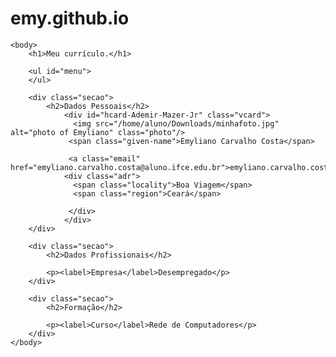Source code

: # emy.github.io
<!DOCTYPE html>
<meta http-equiv="Content-Type" content="text/html;charset=utf-8" >
<html>
	<head>
		<title>Curriculo</title>
		<link rel="stylesheet" type="text/css" href="style.css">
	</head>
	
	<body>
		<h1>Meu currículo.</h1>
		
		<ul id="menu">
		</ul>
		
		<div class="secao">
			<h2>Dados Pessoais</h2>			
				<div id="hcard-Ademir-Mazer-Jr" class="vcard">
				  <img src="/home/aluno/Downloads/minhafoto.jpg" alt="photo of Emyliano" class="photo"/>
				 <span class="given-name">Emyliano Carvalho Costa</span>

				 <a class="email" href="emyliano.carvalho.costa@aluno.ifce.edu.br">emyliano.carvalho.costa@aluno.ifce.edu.br</a>
				<div class="adr">
				  <span class="locality">Boa Viagem</span>
				  <span class="region">Ceará</span>

				 </div>
				</div>
		</div>

		<div class="secao">
			<h2>Dados Profissionais</h2>
			
			<p><label>Empresa</label>Desempregado</p>
		</div>

		<div class="secao">
			<h2>Formação</h2>
			
			<p><label>Curso</label>Rede de Computadores</p>
		</div>	
	</body>
</html>
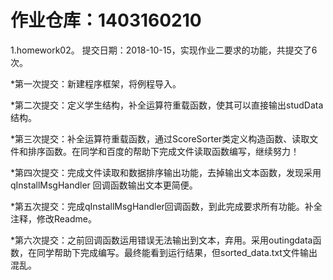 
# 作业仓库：1403160210
1.homework02。 提交日期：2018-10-15，实现作业二要求的功能，共提交了6次。<br>

*第一次提交：新建程序框架，将例程导入。

*第二次提交：定义学生结构，补全运算符重载函数，使其可以直接输出studData结构。

*第三次提交：补全运算符重载函数，通过ScoreSorter类定义构造函数、读取文件和排序函数。在同学和百度的帮助下完成文件读取函数编写，继续努力！

*第四次提交：完成文件读取和数据排序输出功能，去掉输出文本函数，发现采用qInstallMsgHandler 回调函数输出文本更简便。

*第五次提交：完成qInstallMsgHandler回调函数，到此完成要求所有功能。补全注释，修改Readme。

*第六次提交：之前回调函数运用错误无法输出到文本，弃用。采用outingdata函数，在同学帮助下完成编写。最终能看到运行结果，但sorted_data.txt文件输出混乱。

*Description of the task:* Set apart and copy each line of the records that holds the word "Dados".

*Task answer:*
			<h2>Dados Pessoais</h2>			
			<h2>Dados Profissionais</h2>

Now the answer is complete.